Most PCs, unless they are servers, do not have multiple CPUs in them. They have one CPU, with multiple cores. For instance Intel's core 2 duo has two cores, and AMD's Phenom II X4 has 4 cores. Also any new computer you buy is going to have a cpu that supports hyperthreading, so no need to worry about that . As for flashing your BIOS, someone else can probably give you better info on how to do that. Or just follow Dell's instructions.


----------



## Rich-M (May 2, 2007)

The P4 Prescott did have hyper threading and by default it should be on but as stated it was more hype than reality in terms of power difference.

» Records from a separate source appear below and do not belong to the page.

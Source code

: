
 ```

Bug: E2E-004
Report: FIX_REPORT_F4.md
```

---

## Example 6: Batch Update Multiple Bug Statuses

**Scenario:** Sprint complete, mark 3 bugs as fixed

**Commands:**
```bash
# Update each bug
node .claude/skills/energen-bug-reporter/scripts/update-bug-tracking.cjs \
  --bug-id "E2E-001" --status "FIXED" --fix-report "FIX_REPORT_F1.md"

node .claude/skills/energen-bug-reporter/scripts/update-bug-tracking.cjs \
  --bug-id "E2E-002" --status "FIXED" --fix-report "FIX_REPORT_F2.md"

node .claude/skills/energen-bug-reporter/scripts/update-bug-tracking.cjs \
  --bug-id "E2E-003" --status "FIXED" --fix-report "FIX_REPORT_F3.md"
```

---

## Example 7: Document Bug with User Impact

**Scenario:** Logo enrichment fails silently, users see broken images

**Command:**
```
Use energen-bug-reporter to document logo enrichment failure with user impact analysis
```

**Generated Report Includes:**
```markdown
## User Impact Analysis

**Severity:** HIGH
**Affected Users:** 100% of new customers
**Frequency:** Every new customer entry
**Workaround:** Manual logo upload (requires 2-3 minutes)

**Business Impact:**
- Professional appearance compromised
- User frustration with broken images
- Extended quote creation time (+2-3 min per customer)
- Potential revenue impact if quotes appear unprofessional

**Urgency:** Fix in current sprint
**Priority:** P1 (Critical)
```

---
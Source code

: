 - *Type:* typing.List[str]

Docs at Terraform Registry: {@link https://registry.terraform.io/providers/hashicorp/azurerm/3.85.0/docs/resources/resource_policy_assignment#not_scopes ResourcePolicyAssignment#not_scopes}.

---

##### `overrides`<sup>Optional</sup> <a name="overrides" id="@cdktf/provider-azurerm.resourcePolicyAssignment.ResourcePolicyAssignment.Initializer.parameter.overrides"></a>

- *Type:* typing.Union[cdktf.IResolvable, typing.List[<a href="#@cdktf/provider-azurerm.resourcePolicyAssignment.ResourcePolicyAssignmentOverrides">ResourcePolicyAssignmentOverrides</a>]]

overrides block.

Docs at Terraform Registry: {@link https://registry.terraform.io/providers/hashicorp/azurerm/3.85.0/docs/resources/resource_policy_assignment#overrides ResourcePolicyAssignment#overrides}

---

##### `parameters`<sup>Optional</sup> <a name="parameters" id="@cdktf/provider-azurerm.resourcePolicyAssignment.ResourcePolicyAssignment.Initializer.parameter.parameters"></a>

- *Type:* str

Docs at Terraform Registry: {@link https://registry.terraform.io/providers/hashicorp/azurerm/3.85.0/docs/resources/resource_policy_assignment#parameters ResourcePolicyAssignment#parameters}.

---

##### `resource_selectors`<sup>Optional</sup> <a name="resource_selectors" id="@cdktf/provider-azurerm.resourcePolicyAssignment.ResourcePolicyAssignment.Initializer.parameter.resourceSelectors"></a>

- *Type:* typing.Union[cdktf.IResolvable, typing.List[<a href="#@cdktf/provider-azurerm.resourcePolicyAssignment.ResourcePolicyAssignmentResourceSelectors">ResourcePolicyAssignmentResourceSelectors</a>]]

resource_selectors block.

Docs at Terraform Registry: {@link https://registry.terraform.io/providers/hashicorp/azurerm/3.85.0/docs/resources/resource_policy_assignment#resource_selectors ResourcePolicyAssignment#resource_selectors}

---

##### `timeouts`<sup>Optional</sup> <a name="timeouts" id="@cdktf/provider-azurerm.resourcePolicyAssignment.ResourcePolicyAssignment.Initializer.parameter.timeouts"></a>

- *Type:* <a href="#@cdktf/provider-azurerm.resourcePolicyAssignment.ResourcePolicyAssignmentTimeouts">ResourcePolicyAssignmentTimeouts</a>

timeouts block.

I would agree after 5 years your pc owes you nothing and it is time for a new one, that's part of why you feel it is slow. Do you have the maximum ram you can support?
Maxing the ram will give you far more potential than worrying about hyper threading or upping the cpu.
Best program for popups and general internet ad prevention I know of is Ad Muncher (Ad Blocker: Ad Muncher) and simply updating your pc isn't going to do a thing about those anyway, you need software to handle it.


----------



## Tyree (May 10, 2009)

None of the concerns you mention will be affected/improved by a Bios update. 
Look in Device manager-clik on the + sign by Processors- If two are listed, Hyper Threading is activated.
The best prevention for pop-up's is FireFox.
CCleaner is a good general cleaning software. MS Security Essentials is a good free AV software.
A clean OS install would be a good option for a 7 yr. old PC.


----------